Specializes in Pediatric Cardiology.

I prefer when my patients don't have visitors, makes my job a lot easier! :rolleyes:

Very good article though because it is so true. We just don't know and sometimes never will.

It is sad when pediatrics patients don't have visitors but I agree with those who have already addressed this. Sometimes the parents are the reason they are there. I took care of a child during my clinical that was a victim of child abuse so he had no visitors. He liked to be held and pushed in his stroller so having a student was very good for him. The nurses said they were sick of charting with him on their laps!

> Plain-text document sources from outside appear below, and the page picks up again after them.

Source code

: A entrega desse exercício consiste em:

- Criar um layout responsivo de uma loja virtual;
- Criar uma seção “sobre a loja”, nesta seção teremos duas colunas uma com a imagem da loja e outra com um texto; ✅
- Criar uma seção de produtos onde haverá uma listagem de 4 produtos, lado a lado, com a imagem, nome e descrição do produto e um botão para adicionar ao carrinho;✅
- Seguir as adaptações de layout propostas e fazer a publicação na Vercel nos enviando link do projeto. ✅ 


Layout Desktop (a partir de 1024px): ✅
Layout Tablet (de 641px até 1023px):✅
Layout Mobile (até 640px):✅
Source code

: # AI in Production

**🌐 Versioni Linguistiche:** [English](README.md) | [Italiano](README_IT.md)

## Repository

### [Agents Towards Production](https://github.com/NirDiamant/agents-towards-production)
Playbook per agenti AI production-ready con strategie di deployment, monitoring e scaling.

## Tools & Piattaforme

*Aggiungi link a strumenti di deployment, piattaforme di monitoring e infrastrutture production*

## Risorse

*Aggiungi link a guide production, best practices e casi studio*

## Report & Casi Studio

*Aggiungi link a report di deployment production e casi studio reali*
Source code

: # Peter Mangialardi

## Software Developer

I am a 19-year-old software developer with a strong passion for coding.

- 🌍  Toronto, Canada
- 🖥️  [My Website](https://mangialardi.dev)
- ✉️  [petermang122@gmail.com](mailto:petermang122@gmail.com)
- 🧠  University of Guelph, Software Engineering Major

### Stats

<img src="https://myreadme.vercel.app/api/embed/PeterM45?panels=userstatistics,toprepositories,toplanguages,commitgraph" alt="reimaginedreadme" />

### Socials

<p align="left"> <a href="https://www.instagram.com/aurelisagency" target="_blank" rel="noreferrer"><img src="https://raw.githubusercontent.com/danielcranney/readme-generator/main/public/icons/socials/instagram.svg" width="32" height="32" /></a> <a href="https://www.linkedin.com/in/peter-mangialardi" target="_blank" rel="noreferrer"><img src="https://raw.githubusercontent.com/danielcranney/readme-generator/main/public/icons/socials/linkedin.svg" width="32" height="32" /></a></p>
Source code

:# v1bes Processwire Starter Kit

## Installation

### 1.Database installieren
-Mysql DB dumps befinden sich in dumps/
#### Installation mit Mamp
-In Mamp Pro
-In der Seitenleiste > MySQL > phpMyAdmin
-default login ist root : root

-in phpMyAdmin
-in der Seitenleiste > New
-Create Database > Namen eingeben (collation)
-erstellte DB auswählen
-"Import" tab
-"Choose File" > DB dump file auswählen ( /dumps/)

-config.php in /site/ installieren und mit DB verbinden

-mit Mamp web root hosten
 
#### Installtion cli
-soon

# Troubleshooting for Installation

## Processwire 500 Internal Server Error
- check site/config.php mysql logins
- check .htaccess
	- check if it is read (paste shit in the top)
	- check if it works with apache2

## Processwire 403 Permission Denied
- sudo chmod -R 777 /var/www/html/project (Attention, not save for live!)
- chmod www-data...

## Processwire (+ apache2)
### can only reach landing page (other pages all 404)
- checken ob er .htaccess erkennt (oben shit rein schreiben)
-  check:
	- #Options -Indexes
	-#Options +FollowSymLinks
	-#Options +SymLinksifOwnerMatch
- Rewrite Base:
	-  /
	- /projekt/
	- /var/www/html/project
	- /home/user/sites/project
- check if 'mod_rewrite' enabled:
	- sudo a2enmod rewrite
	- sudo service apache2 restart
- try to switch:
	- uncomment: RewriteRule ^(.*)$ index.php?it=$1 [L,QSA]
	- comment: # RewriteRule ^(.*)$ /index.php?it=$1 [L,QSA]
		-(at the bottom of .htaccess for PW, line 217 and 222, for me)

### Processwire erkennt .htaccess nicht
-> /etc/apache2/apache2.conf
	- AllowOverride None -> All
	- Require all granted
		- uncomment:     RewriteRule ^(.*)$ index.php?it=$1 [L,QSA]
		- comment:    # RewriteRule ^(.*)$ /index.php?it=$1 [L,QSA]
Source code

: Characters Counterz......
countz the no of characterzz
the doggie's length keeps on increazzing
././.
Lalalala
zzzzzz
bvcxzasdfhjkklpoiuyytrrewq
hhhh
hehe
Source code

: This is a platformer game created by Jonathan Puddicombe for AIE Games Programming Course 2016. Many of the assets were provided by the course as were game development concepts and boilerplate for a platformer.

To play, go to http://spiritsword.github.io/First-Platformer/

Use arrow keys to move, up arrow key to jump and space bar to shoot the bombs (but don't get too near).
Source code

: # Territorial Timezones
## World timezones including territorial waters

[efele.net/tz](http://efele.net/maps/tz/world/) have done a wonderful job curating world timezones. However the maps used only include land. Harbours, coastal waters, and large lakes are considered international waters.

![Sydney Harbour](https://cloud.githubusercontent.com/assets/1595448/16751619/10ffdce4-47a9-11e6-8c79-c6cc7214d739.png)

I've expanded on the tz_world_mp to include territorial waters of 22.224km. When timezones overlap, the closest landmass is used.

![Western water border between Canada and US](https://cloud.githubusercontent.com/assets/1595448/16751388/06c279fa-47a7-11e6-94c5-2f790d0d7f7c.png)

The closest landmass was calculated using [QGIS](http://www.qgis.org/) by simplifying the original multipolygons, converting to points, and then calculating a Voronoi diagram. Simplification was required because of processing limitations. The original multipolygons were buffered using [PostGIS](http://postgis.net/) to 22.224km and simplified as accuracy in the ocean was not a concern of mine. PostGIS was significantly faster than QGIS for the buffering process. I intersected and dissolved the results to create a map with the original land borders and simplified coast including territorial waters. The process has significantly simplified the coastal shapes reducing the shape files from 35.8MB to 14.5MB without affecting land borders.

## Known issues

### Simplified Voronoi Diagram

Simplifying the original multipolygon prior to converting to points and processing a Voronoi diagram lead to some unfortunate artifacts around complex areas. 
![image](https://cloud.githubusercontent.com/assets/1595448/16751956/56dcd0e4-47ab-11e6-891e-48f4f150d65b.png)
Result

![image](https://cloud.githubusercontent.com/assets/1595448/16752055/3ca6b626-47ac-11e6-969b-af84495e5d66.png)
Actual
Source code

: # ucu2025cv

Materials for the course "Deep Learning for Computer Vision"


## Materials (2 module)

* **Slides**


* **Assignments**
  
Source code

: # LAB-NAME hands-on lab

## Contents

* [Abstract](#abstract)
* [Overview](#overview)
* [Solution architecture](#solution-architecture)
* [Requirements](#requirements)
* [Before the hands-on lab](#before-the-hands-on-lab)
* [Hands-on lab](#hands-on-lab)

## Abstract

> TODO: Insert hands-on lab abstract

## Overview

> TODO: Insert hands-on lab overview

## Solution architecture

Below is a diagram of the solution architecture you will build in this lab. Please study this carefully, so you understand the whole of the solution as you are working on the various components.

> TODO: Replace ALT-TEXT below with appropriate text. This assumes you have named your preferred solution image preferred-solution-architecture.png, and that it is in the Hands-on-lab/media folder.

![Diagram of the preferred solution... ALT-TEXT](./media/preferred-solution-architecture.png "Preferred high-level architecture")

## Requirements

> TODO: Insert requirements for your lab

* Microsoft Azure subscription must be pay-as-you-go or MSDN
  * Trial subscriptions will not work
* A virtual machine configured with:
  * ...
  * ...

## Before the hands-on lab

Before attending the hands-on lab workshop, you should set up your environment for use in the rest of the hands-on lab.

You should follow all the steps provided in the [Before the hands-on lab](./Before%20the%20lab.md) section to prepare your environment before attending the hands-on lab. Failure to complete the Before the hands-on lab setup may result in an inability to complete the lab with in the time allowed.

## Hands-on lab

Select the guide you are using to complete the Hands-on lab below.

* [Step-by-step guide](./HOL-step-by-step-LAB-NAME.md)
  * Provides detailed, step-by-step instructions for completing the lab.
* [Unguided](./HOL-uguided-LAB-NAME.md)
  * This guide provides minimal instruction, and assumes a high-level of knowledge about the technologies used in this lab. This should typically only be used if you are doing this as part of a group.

I work in peds on a floor with chronic kids who most often qualify for home nursing care. We also have several who are CPS custody or live in long-term care homes. I don't always know or understand all the reasons why the kids are in that situation, other times I do know. I also know that many of these kids come from single mothers who work full time and care for other kids at home, families who live far away from the hospital and have to work, and I also understand that families need breaks and are not bad parents if they are not at the bedside 24/7. Especially if their kids spends half of their life inpatient.

On the other hand it is extremely sad when I see families kinda give up on a kid and come less and less often. Sometimes they detach emotionally.

I can see in the adult world how just because a person is sick, does not mean they are a nice person. Maybe they are mean and nasty and have alienated everyone from their lives. In nursing school I did encounter a few adults like this who were just awful, treated the nurses badly on purpose just for kicks, and I could see why even their own kids would not want to stay long for a visit.

Specializes in Telemetry, Oncology, Progressive Care.

It is amazing any parent can leave a sick child in the hospital. I am lucky I have only had each of my kids stay in the hospital overnight one time. My son was a bit older and could have been left but he was only there to have a 24 hour EEG and not sick. They provided him with a video game system and he was in heaven. I was in nursing school and had clinicals the next day (I've never missed a clinical under any circumstances cause I was too afraid of the repurcussion) so my husband stayed the night. My daughter was admitted with asthma at 15 months and I never left her side even when she was sleeping. I just can't imagine.

I don't usually pass judgment on my patients because I learned there could be multiple reasons why there are no visitors. It does bug me though when family does not know what is going on and all of a sudden they visit because they are hospitalized and want to monopolize all of your time and are very demanding. I do tend to notice the patient's who are not very nice don't usually have visitors and it just kind of makes me go hmmmm.

I know the feeling..I was once in the hospital for over a week, with family that I regularly talked to, who couldn't be bothered to drive the 20 min to the hospital to see how I was. You know it's a sad state when the only people to come see you are your boss and his girlfriend!